▸ **Source data**
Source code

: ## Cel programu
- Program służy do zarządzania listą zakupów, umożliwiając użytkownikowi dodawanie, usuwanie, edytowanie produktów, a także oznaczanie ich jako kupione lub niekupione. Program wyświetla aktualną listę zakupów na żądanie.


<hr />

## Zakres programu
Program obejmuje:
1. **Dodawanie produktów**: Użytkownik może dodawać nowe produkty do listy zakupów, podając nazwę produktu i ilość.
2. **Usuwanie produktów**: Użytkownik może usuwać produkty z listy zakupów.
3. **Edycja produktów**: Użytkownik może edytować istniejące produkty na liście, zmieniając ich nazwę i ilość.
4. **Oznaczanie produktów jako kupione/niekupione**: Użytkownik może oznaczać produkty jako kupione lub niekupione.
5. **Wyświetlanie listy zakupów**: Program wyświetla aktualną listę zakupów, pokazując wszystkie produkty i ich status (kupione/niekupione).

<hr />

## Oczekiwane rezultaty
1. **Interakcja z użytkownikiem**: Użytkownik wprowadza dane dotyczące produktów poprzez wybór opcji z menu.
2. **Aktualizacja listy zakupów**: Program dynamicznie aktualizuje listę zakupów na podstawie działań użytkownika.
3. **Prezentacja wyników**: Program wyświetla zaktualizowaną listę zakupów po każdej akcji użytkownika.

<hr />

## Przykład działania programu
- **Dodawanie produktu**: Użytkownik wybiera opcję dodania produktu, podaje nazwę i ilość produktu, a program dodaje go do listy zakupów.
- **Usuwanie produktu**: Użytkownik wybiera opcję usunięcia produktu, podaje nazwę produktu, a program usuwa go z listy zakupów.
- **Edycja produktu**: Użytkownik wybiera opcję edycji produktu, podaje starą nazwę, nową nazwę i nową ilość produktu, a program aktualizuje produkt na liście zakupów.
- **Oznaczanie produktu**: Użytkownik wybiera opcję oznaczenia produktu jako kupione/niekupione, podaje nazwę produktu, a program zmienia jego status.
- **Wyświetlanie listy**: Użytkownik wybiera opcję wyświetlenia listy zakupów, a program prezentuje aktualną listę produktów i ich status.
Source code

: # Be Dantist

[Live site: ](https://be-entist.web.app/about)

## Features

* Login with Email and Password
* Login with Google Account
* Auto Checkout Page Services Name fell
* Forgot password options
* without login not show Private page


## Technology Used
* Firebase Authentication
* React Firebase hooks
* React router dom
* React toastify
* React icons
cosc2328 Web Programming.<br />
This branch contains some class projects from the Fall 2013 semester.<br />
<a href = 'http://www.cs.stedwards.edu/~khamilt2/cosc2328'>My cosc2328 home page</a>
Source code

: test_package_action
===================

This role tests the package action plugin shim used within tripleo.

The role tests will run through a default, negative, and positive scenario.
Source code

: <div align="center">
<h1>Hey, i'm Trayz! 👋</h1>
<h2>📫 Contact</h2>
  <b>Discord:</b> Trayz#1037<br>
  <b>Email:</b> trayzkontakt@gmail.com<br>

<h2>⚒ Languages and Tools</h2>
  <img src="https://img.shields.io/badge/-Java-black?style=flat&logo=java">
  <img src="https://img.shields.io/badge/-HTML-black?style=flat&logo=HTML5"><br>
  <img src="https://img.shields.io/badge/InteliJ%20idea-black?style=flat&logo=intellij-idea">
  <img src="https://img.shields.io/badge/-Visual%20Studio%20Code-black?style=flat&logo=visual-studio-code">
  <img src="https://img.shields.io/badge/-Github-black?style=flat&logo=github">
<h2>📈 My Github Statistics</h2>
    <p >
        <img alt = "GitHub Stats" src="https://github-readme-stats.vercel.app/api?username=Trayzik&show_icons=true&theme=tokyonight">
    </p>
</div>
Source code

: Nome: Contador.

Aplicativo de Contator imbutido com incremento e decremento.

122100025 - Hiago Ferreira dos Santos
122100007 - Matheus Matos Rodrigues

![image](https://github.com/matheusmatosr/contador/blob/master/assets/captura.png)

▸ **Exercise details**
If a line in the records above has the word "listy", copy it out.

▸ **Output of the exercise**
1. **Dodawanie produktów**: Użytkownik może dodawać nowe produkty do listy zakupów, podając nazwę produktu i ilość.
2. **Usuwanie produktów**: Użytkownik może usuwać produkty z listy zakupów.
5. **Wyświetlanie listy zakupów**: Program wyświetla aktualną listę zakupów, pokazując wszystkie produkty i ich status (kupione/niekupione).
2. **Aktualizacja listy zakupów**: Program dynamicznie aktualizuje listę zakupów na podstawie działań użytkownika.
- **Dodawanie produktu**: Użytkownik wybiera opcję dodania produktu, podaje nazwę i ilość produktu, a program dodaje go do listy zakupów.
- **Usuwanie produktu**: Użytkownik wybiera opcję usunięcia produktu, podaje nazwę produktu, a program usuwa go z listy zakupów.
- **Wyświetlanie listy**: Użytkownik wybiera opcję wyświetlenia listy zakupów, a program prezentuje aktualną listę produktów i ich status.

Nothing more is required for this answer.